Pro Jahr sind in Deutschland etwa 2.500.000 Verkehrsunfälle, davon ca. 300.000 mit Personenschaden, zu beklagen[1] – und damit auch von Haftpflichtversicherungen zu regulieren. Die juristische Aufarbeitung erfolgt in bewährten, aber auch eingefahrenen Bahnen: Der Geschädigte wendet sich – häufig mit Hilfe eines Rechtsanwalts – direkt an den Versicherer des Schädigers. Dort werden die Ansprüche geprüft und von Seiten der Versicherungen wird berichtet, dass die meisten Fälle in zweiseitigen Verhandlungen reguliert oder von den Geschädigten nicht weiter verfolgt werden. Die Prozessquote lag in den Jahren 2009 bis 2011 durchschnittlich bei 2,9 % für alle Schäden in der Kfz-Haftpflichtversicherung und 6 % für die Fälle mit Personenschaden.[2]

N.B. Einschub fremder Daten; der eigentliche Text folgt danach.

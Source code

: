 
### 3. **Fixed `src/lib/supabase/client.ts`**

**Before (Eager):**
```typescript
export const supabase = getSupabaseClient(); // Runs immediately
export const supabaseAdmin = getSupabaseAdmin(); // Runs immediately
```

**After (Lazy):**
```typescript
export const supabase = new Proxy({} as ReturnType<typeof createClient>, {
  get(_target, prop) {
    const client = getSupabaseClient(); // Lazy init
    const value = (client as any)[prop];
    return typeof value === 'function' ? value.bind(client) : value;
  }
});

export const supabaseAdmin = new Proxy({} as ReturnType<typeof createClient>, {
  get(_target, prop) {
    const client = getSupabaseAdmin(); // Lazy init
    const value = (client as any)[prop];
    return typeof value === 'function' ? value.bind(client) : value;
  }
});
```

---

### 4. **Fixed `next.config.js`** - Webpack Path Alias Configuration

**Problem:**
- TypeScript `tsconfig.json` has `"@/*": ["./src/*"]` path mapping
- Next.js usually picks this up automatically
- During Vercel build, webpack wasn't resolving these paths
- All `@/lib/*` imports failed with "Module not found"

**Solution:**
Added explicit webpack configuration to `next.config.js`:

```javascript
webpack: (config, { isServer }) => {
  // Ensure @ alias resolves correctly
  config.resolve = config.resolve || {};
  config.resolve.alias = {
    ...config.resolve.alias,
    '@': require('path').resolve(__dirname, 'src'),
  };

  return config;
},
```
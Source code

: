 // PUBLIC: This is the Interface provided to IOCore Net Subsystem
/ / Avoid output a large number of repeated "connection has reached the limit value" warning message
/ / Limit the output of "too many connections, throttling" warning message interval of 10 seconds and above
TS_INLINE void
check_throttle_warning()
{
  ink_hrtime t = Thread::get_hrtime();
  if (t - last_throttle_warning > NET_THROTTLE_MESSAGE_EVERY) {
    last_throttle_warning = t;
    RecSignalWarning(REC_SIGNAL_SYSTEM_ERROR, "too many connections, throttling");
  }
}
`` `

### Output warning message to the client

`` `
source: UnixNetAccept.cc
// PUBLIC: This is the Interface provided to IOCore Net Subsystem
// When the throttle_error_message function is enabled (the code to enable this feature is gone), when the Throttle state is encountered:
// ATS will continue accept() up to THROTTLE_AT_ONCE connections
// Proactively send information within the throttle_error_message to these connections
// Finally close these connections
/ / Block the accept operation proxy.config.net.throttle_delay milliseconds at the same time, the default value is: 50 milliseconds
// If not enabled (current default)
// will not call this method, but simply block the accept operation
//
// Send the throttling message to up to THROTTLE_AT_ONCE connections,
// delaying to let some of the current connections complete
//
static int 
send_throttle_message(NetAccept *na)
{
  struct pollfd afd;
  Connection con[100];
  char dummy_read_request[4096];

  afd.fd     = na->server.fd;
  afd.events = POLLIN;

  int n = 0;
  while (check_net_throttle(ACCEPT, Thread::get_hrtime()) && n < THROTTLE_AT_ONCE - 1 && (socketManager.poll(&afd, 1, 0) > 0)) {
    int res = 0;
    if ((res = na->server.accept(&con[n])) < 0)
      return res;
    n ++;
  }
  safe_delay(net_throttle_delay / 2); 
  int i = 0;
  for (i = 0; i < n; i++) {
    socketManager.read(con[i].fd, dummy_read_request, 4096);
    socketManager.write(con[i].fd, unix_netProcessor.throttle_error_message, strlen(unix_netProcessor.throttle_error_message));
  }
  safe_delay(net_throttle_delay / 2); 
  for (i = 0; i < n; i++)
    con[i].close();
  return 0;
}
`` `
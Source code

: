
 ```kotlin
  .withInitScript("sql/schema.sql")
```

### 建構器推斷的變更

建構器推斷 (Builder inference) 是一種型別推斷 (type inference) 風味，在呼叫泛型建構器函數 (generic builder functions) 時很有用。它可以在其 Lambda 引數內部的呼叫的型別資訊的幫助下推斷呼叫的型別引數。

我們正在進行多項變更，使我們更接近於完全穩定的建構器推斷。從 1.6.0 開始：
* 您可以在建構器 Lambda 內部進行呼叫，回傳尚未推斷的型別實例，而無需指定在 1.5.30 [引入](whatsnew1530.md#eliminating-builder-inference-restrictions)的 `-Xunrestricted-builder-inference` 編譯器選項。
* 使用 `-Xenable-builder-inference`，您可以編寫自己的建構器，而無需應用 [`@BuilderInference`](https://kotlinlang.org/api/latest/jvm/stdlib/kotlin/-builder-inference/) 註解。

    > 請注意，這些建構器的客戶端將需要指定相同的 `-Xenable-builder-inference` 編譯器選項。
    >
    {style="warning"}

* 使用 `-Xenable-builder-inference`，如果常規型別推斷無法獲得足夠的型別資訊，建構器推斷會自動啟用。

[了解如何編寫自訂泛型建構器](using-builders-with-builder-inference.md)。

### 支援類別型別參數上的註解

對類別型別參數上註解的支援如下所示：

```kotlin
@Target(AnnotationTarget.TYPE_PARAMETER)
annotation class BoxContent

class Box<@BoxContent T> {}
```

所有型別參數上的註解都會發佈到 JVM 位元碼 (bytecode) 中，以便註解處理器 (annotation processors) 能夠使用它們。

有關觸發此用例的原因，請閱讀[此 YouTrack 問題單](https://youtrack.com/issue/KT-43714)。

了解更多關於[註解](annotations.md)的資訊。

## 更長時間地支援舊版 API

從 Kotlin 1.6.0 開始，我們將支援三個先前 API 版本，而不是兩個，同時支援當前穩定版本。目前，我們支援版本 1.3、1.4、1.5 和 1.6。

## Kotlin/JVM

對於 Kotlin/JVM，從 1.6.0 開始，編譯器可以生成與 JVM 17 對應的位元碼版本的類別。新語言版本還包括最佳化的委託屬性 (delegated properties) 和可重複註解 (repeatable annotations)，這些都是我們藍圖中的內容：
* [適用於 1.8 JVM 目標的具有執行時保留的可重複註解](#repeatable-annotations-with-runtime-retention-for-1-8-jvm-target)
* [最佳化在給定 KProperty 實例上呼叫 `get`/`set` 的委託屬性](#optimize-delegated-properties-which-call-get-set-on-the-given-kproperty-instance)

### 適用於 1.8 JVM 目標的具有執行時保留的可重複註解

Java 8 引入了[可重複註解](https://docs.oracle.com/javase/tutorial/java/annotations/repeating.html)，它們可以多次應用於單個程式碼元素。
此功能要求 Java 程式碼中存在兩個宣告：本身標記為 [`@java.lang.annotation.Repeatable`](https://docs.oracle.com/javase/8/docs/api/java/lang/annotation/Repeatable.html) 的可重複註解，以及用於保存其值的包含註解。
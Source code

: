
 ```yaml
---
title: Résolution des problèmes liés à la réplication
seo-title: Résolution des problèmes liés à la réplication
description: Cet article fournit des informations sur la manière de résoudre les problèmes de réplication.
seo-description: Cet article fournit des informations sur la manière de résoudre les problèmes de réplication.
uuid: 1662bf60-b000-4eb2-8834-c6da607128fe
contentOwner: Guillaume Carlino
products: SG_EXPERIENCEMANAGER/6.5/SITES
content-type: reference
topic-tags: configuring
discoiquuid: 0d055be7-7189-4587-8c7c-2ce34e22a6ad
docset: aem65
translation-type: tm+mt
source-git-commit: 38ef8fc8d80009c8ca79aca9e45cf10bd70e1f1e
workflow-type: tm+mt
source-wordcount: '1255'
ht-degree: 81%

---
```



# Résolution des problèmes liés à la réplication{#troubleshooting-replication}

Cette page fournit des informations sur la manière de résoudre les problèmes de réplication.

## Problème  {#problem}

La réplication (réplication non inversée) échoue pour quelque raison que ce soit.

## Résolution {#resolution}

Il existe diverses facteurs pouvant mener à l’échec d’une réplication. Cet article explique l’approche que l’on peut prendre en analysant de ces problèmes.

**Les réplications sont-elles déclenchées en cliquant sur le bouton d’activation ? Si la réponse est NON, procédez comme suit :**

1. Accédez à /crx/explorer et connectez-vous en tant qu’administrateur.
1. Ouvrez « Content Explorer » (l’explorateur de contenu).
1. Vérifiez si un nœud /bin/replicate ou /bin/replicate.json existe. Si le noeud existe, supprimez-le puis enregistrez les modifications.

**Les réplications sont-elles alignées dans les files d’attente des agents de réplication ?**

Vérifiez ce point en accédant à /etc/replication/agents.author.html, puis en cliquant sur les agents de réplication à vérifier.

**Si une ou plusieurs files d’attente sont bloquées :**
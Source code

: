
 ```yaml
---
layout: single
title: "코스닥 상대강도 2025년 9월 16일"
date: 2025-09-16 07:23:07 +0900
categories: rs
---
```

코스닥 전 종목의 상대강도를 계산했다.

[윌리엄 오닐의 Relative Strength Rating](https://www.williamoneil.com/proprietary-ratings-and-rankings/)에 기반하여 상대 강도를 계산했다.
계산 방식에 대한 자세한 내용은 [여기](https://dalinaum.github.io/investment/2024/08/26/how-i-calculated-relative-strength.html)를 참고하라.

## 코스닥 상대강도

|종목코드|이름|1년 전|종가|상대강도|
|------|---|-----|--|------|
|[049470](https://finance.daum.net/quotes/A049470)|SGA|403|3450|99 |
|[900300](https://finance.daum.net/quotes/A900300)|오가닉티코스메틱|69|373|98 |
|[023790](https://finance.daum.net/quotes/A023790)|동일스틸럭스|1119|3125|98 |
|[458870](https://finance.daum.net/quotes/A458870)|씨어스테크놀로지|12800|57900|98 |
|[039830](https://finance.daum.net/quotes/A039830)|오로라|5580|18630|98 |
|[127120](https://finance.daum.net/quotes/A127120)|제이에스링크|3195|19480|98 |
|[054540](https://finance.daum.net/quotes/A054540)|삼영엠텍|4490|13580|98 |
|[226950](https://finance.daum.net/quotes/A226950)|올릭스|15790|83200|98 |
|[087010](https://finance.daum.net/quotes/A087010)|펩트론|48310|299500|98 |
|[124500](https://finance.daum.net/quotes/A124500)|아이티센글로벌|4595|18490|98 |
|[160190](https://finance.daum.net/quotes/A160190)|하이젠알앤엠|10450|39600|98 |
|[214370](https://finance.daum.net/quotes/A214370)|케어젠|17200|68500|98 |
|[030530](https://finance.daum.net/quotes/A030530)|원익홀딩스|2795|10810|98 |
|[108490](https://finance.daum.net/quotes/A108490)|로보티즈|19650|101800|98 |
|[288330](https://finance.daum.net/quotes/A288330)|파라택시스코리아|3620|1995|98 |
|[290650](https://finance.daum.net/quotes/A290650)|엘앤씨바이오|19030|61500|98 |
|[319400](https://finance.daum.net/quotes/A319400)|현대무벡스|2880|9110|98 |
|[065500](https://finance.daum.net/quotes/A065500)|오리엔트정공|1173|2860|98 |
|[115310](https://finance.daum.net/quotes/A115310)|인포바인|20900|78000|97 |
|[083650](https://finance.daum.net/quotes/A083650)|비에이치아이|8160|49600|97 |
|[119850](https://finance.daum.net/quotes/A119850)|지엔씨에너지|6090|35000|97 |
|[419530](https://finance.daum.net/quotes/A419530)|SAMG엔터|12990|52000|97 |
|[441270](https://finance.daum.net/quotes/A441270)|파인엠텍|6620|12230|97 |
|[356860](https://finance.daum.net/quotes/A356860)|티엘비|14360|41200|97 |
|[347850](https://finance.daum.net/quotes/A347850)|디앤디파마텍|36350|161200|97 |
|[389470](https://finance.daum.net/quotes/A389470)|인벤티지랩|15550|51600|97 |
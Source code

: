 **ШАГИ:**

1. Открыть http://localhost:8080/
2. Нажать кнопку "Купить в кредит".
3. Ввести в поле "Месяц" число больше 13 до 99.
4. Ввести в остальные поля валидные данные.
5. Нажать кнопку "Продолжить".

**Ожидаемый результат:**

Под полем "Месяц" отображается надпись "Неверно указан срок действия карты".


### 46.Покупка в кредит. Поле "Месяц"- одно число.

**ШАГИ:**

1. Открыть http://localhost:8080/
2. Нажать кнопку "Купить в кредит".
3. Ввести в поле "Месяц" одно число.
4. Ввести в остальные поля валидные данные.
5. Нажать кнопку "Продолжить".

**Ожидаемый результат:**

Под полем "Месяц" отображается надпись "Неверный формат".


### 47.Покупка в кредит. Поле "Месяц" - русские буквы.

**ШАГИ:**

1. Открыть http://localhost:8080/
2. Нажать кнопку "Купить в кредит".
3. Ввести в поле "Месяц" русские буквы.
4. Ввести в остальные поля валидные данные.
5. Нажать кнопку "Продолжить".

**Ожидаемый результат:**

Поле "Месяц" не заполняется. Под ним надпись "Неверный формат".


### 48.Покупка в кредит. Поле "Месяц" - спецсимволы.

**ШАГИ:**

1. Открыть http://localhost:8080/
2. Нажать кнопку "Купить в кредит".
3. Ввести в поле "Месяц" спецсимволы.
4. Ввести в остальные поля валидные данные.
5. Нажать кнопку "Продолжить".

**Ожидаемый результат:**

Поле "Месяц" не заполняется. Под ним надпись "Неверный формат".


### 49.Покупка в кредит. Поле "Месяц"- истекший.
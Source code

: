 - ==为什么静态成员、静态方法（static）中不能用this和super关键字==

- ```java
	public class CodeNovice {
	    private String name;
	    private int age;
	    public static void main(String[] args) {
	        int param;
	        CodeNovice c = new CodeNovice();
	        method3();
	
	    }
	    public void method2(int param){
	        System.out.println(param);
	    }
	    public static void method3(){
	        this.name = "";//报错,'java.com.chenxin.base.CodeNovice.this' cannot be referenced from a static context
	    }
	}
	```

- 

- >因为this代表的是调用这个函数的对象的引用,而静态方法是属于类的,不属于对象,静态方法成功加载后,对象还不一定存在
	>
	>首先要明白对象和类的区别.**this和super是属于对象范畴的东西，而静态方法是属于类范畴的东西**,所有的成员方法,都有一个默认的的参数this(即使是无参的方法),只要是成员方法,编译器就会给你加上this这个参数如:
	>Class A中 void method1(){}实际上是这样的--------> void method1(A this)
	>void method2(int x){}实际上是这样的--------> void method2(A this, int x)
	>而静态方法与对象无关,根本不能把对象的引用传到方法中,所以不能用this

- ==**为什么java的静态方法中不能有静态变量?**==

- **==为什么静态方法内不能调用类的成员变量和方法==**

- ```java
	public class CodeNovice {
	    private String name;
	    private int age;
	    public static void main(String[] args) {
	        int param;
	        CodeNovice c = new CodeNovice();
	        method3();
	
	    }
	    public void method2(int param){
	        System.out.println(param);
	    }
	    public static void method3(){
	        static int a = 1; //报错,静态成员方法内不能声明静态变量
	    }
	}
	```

Wo eine Einigung nicht erzielt werden kann, bleibt dem Geschädigten der Weg zu den Gerichten. Im Jahr 2015 haben alleine die Landgerichte bundesweit 22.798 Verkehrsunfallsachen erledigt,[3] wobei diese Zahl in etwa der der Eingänge entsprechen wird. Die Verfahren sind geprägt von schwierigen Tatsachenfeststellungen und Beweisproblemen. Diese betreffen zunächst die Frage der Haftung (Haftungsquote). Hier ist die Beweislastverteilung für den Geschädigten nach §§ 7, 18 StVG günstiger als in anderen Bereichen des Schadensrechts, wie z.B. in der Arzthaftung. Sodann stellt sich die Frage, welche Schäden unfallbedingt sind. Die Beweislast für die anspruchsbegründenden Tatsachen liegt insoweit beim Geschädigten, wobei hinsichtlich des Sekundärschadens das reduzierte Beweismaß des § 287 ZPO gilt. Die Verfahren können lange dauern, da regelmäßig die Begutachtung durch Sachverständige erfolgen muss; oft genug sind dann sogar Gutachten aus mehreren Fachrichtungen notwendig.

Die Unabhängigkeit der Richter, die formale Ausgestaltung des Gerichtsverfahrens und die Möglichkeit, ein Urteil durch Obergerichte überprüfen zu lassen, gewährleisten einen hohen Standard. Der Rechtsstreit an sich, seine lange Dauer und die damit verbundene Unsicherheit werden aber auf beiden Seiten häufig als belastend wahrgenommen. Oft wäre für den Geschädigten eine schnelle Hilfe wichtiger als ein Prozesserfolg in großem zeitlichem Abstand. Zugleich vergrößert sich aus Sicht der Versicherung der wirtschaftliche Schaden, je länger die Regulierung dauert.

So wichtig ein zuverlässiger und guter Rechtsschutz ist, stellt sich doch die Frage, ob nicht wenigstens in einzelnen Fällen alternative Methoden der Streitbeilegung das erprobte Instrumentarium sinnvoll ergänzen können.[4]

[1] https://www.destatis.de/DE/ZahlenFakten/Wirtschaftsbereiche/TransportVerkehr/Verkehrsunfaelle/Verkehrsunfaelle.html (2015 – mit Veränderungen gegenüber dem Vorjahr):

Polizeilich erfasste Unfälle: 2.516.831 (+4,6 %)

mit ausschl. Sachschaden: 2.211.172 (+5,1 %)

mit Personenschaden: 305.659 (+1,1 %)

Verunglückte: 396.891 (+1,0 %)

Verkehrstote: 3.459 (+2,4 %)

Schwerverletzte: 67.706 (-0,03 %)

Leichtverletzte: 325.726 (+1,2 %).

[2] Auskunft des GDV vom 9.1.2017.
[3] Statistisches Bundesamt Wiesbaden, DeStatis, 2016, Fachserie 10, Reihe 2.1 (Artikelnummer: 210021015700). Das sind also nicht nur Fälle mit Personenschaden; über deren Anteil trifft die Justizstatistik keine Aussage.
[4] Scholten, DAR 2016, 631 ff., 641.